Cette fois, ce fut Princeton qui prit le volant et il me demanda de monter à l'arrière avec Sacha. Toutes les deux minutes il me demandait de prendre son pouls et de regarder ses conjonctives à la recherche d'un signe d'une quelconque anomalie. J'exécutais ses ordres sans rien dire tout le long de la route afin de l'apaiser. Sacha n'avait pas l'air malade mais en revanche elle était bouleversée. Avant que Princeton ne gare le van, dans une rue où un laboratoire était installé juste en face, je m'aperçus que la fillette s'était réfugiée dans mes bras.

Nous descendîmes tous en même temps et je me rendis à l'accueil, où une vieille femme releva ses lunettes vers moi afin que je m'annonce.

- Bonjour, j'aurais besoin d'une analyse toxicologique pour un morceau de sandwich et un verre qui a contenu du jus d'orange.

- C'est pour une enquête ?

- Euh... Oui ! Je fais partie d'un service juridique et j'aurais besoin de savoir si l'on n'a pas tenté d'assassiner mon client...

La vieille dame me scruta avec méfiance mais me tendit finalement un formulaire à remplir. Quand j'eus fini, elle me demanda un acompte de cinq-cents dollars sur les deux-mille qu'ils demandaient. Je n'avais pas autant d'argent sur moi et j'avais oublié mon portefeuille chez Miss Hampton. Quel boulet...

- C'est bon, laisse. Occupe-toi de Sacha.

Je n'avais même pas entendu Princeton s'approcher de moi. Il sortit une carte American Express Gold et, effectivement, je dus m'incliner. Décidemment nous ne jouions vraiment pas dans la même cour...

Je me retirai, gênée, et entrepris de rejoindre la jeune fille qui s'était installé sur l'un des sièges de la salle d'attente du laboratoire. Son regard était vide, et même si à présent ses yeux étaient secs, je sentais qu'elle se sentait vraiment mal.

Je m'assis doucement à côté d'elle et essayai de lui faire la conversation.

- Alors, c'est Sacha ton prénom, c'est ça ?

- ...

Bon, il était vrai que la question était stupide et que je me maudissais d'être aussi nulle avec les enfants, mais j'essayai de créer une sorte de contact.

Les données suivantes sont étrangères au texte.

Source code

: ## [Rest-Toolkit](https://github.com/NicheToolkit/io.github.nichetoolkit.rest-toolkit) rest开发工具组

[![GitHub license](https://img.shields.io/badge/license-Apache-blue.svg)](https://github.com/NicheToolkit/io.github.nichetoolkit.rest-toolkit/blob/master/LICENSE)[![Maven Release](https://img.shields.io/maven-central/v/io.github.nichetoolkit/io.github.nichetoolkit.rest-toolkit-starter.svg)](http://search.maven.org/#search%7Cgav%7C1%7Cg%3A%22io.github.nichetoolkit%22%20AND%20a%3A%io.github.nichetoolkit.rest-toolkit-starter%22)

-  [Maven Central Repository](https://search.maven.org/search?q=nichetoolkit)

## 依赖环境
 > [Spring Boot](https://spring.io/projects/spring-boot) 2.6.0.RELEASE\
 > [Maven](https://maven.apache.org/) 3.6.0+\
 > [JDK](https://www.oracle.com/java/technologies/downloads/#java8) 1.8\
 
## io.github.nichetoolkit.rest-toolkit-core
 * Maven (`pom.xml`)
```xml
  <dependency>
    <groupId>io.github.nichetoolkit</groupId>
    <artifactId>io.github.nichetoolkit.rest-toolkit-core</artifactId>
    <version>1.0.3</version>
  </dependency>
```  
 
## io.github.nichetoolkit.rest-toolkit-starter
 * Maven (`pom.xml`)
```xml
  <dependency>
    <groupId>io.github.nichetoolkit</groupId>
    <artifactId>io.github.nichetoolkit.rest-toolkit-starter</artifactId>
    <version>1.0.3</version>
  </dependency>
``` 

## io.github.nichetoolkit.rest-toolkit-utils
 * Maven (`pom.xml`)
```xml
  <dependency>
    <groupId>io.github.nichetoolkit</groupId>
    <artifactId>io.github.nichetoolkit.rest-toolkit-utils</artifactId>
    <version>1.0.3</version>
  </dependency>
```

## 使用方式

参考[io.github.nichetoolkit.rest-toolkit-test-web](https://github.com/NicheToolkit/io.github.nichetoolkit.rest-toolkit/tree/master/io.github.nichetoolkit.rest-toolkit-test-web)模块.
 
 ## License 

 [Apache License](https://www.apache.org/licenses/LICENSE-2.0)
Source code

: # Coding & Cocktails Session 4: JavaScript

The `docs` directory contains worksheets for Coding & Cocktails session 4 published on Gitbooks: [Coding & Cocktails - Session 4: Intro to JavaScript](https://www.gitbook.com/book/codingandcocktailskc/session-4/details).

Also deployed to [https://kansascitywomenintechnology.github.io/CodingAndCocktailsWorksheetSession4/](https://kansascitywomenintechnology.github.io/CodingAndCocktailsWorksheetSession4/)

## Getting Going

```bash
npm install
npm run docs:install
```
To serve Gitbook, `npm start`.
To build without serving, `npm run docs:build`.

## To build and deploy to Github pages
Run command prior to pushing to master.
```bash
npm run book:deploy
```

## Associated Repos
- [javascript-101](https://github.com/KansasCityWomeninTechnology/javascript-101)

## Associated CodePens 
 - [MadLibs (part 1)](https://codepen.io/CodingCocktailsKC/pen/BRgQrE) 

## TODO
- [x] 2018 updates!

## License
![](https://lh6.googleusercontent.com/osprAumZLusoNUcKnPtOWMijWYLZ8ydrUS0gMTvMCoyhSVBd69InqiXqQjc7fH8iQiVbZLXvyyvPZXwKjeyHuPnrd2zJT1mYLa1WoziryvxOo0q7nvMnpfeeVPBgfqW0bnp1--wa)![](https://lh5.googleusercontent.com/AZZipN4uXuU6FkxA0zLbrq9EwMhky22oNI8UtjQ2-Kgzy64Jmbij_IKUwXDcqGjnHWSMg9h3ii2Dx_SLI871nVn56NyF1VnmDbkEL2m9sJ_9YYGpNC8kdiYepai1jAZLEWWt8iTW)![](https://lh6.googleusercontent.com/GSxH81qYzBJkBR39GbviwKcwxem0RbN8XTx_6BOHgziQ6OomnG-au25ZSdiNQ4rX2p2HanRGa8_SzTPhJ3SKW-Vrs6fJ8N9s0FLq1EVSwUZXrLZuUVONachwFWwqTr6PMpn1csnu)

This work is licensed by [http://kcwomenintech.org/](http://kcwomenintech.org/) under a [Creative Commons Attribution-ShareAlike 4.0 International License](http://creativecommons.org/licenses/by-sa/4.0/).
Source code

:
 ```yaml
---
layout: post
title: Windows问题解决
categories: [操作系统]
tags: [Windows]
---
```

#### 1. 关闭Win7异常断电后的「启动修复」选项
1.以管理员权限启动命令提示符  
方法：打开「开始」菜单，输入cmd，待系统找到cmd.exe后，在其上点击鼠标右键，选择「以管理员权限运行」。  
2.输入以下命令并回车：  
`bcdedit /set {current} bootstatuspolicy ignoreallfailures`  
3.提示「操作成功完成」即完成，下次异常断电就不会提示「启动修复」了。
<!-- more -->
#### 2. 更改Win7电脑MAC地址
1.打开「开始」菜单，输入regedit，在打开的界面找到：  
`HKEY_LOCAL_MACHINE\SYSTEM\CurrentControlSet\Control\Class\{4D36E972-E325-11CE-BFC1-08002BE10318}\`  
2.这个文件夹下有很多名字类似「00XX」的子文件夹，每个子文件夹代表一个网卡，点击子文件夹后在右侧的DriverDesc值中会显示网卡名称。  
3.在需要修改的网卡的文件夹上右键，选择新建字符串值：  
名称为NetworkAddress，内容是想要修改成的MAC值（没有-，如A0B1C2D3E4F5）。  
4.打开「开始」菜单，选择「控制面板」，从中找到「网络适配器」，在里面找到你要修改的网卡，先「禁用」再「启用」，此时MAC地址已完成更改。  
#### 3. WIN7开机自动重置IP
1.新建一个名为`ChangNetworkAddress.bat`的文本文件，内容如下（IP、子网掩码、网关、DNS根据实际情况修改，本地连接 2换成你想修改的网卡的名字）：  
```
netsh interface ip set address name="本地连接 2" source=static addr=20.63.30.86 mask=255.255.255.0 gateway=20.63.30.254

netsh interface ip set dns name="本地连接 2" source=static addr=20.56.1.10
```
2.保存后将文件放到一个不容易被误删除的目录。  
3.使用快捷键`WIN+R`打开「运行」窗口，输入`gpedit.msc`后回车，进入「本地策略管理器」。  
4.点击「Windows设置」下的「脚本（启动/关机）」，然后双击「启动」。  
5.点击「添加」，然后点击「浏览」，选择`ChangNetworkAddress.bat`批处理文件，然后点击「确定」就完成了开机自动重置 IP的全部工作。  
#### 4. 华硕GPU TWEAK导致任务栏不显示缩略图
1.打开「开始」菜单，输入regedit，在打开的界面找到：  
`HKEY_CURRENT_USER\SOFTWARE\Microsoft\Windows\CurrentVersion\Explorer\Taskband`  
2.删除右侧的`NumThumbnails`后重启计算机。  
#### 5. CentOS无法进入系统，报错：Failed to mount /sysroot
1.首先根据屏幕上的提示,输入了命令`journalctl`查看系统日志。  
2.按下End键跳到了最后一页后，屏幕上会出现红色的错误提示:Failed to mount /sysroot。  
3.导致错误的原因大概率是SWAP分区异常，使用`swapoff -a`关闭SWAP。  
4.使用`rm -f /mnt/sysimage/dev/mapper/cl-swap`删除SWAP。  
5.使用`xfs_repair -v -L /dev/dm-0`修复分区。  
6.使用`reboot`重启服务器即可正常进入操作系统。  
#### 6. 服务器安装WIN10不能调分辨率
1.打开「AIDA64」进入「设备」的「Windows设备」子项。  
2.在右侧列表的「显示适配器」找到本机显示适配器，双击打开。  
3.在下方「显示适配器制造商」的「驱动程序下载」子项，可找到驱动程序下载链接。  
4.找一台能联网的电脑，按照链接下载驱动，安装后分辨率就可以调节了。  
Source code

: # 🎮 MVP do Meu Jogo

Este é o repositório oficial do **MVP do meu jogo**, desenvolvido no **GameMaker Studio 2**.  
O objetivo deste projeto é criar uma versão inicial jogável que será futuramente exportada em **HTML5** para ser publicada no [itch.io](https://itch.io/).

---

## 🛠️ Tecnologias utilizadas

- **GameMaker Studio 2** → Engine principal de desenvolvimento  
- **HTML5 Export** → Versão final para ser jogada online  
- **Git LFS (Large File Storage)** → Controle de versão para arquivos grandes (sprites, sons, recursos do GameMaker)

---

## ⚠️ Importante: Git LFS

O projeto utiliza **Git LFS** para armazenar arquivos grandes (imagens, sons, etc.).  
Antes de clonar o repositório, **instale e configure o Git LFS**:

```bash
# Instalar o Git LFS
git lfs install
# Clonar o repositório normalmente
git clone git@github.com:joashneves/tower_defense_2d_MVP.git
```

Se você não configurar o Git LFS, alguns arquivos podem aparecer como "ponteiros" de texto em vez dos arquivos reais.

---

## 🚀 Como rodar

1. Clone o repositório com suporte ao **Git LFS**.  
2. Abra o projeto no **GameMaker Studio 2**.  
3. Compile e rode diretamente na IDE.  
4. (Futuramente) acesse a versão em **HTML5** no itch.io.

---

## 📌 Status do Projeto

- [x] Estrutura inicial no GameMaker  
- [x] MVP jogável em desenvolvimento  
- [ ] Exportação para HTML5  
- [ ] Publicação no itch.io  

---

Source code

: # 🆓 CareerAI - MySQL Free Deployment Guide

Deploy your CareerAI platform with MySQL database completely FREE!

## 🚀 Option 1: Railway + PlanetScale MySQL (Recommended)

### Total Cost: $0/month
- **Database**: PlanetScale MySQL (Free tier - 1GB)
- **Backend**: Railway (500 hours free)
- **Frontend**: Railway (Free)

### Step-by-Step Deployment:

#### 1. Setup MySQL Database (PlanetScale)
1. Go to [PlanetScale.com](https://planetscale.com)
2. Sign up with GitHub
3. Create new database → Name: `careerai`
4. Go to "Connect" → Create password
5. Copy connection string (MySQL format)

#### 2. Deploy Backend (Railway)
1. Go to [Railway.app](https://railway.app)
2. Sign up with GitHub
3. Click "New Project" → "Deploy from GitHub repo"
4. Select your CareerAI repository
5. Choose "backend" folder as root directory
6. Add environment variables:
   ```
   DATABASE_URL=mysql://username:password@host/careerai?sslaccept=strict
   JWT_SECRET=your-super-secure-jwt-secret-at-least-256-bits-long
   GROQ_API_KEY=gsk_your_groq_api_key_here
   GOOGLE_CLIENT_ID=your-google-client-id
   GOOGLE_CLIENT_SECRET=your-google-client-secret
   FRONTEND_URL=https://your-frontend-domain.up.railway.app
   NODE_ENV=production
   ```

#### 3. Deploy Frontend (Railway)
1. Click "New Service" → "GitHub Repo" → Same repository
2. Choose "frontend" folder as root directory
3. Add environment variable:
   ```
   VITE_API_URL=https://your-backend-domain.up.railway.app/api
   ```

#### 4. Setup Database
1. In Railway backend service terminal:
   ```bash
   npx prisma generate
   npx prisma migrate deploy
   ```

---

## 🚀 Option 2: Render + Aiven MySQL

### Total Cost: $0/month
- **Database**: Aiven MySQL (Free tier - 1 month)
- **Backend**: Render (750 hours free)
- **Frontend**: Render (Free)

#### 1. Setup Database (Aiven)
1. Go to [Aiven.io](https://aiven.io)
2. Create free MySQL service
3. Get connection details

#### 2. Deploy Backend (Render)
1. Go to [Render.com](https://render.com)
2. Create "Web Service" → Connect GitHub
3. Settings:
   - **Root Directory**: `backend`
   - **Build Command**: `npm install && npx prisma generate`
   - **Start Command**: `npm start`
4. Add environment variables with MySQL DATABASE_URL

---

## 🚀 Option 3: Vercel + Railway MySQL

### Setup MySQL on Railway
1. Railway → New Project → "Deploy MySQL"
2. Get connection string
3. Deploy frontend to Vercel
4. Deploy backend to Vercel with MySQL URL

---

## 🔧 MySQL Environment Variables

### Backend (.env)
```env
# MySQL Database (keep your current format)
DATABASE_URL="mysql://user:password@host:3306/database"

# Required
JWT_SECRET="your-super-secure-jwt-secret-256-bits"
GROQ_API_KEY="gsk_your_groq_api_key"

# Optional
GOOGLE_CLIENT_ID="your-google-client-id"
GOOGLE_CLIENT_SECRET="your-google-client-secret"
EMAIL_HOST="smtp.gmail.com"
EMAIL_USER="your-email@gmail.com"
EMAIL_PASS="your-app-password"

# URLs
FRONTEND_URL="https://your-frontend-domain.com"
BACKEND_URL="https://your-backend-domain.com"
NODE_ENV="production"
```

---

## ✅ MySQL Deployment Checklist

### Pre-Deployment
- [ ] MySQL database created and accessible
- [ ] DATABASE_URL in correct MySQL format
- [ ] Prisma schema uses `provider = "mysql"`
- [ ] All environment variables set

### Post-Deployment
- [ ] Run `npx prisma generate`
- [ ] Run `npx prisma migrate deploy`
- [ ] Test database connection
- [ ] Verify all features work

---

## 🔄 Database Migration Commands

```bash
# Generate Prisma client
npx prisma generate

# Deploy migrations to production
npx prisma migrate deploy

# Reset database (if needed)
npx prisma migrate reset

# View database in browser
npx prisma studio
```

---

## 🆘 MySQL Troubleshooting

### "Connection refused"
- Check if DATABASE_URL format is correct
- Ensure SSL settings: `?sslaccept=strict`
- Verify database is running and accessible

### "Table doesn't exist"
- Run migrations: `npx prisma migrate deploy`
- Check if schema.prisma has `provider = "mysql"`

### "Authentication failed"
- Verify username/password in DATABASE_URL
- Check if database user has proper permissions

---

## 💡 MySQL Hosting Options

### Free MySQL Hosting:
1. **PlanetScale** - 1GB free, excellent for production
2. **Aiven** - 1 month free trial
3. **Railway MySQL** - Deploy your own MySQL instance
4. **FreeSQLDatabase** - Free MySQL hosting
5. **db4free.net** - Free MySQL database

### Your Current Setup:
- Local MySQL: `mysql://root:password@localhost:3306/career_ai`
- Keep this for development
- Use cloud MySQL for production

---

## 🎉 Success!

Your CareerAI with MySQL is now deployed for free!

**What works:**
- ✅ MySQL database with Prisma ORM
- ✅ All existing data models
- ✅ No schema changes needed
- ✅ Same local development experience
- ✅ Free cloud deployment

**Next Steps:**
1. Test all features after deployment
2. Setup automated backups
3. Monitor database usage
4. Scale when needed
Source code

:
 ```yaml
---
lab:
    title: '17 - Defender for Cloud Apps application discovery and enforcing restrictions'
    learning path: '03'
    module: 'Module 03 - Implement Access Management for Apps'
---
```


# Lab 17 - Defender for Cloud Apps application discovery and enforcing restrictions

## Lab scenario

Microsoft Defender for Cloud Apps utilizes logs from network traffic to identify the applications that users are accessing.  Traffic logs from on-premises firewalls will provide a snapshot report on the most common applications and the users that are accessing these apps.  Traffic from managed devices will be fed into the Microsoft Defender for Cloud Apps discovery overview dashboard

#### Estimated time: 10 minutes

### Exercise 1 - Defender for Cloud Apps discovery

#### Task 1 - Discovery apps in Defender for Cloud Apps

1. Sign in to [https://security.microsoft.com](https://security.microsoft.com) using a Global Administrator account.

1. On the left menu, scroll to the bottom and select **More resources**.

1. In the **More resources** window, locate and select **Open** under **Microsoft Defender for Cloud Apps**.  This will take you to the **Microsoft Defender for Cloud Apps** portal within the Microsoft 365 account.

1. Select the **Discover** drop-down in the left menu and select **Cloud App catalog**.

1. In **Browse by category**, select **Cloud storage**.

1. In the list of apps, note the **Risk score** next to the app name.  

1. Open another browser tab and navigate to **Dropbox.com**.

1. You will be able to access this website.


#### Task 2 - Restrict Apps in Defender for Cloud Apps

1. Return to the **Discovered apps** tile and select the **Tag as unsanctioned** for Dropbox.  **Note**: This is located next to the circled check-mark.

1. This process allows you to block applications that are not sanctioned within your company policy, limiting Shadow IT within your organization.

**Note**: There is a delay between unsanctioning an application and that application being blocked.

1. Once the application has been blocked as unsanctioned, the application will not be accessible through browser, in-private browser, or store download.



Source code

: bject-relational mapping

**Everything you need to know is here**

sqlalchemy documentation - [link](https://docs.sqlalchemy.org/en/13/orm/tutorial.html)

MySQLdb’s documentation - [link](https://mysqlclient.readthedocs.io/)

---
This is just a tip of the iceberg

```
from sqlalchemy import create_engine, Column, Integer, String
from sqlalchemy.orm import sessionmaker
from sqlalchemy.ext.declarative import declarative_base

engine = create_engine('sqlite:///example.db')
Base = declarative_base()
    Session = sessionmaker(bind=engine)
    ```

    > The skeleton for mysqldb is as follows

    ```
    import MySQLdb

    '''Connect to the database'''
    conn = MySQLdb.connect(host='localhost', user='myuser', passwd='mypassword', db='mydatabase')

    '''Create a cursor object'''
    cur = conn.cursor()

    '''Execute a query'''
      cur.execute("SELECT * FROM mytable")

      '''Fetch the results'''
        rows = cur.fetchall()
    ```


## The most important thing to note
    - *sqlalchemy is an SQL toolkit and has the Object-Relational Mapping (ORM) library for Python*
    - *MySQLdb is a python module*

- Tu es dans quel pensionnat ? Moi aussi, j'ai été dans un de ces établissements quand j'étais petite.

- C'est nul.

Enfin ! Elle m'avait parler ! J'avais peut-être une chance de lui tirer plus de deux mots.

- Oui je te le confirme, c'est vraiment nul. Les autres enfants ne sont pas toujours très gentils et les professeurs sont trop exigeants.

- Et à la cantine, c'est vraiment dégoûtant...

- Si ça n'a pas changé depuis, oui effectivement c'est dégueulasse.

La jeune fille gloussa devant mon juron et sembla se détendre en ma présence. Elle me posa même une question à laquelle je ne m'attendais pas :

- Tu crois que ma mère est méchante ?

Je ne savais pas quoi répondre. Je n'avais aucune idée de ce qui était arrivé à Bryan, mais je me doutais que la mère n'était pas innocente dans l'histoire.

- Pour être honnête Sacha, je ne sais pas... Mais je fais confiance à Princeton.

- C'est le meilleur. Il est toujours gentil et il sait super bien raconter des histoires. Il m'appelle tous les jours au pensionnat, avant le couvre-feu, pour m'en raconter une. Des fois elles sont drôles et d'autres fois un peu plus tristes mais je les adore toutes.

Décidemment, ce Princeton m'impressionnait de jour en jour. Derrière son côté arrogant et imbu de lui-même, se cachait une âme blessée au grand cœur. Il vint nous rejoindre avant que j'aie pu continuer ma conversation avec Sacha. Quand nous sortîmes du bâtiment, la petite fille s'empressa de me tenir la main. Ce geste d'affection si soudain me fendit le cœur. Elle était vraiment adorable et, cette simple petite paume chaude dans la mienne, me fit presque oublier tous les soucis que j'avais en tête. Une fois remonté dans le van, Princeton m'annonça qu'il fallait que nous emmenions Sacha dans un lieu sûr. Je lui proposai un hôtel où il pourrait s'enregistrer avec un faux nom et ne pas risquer que sa mère les retrouve.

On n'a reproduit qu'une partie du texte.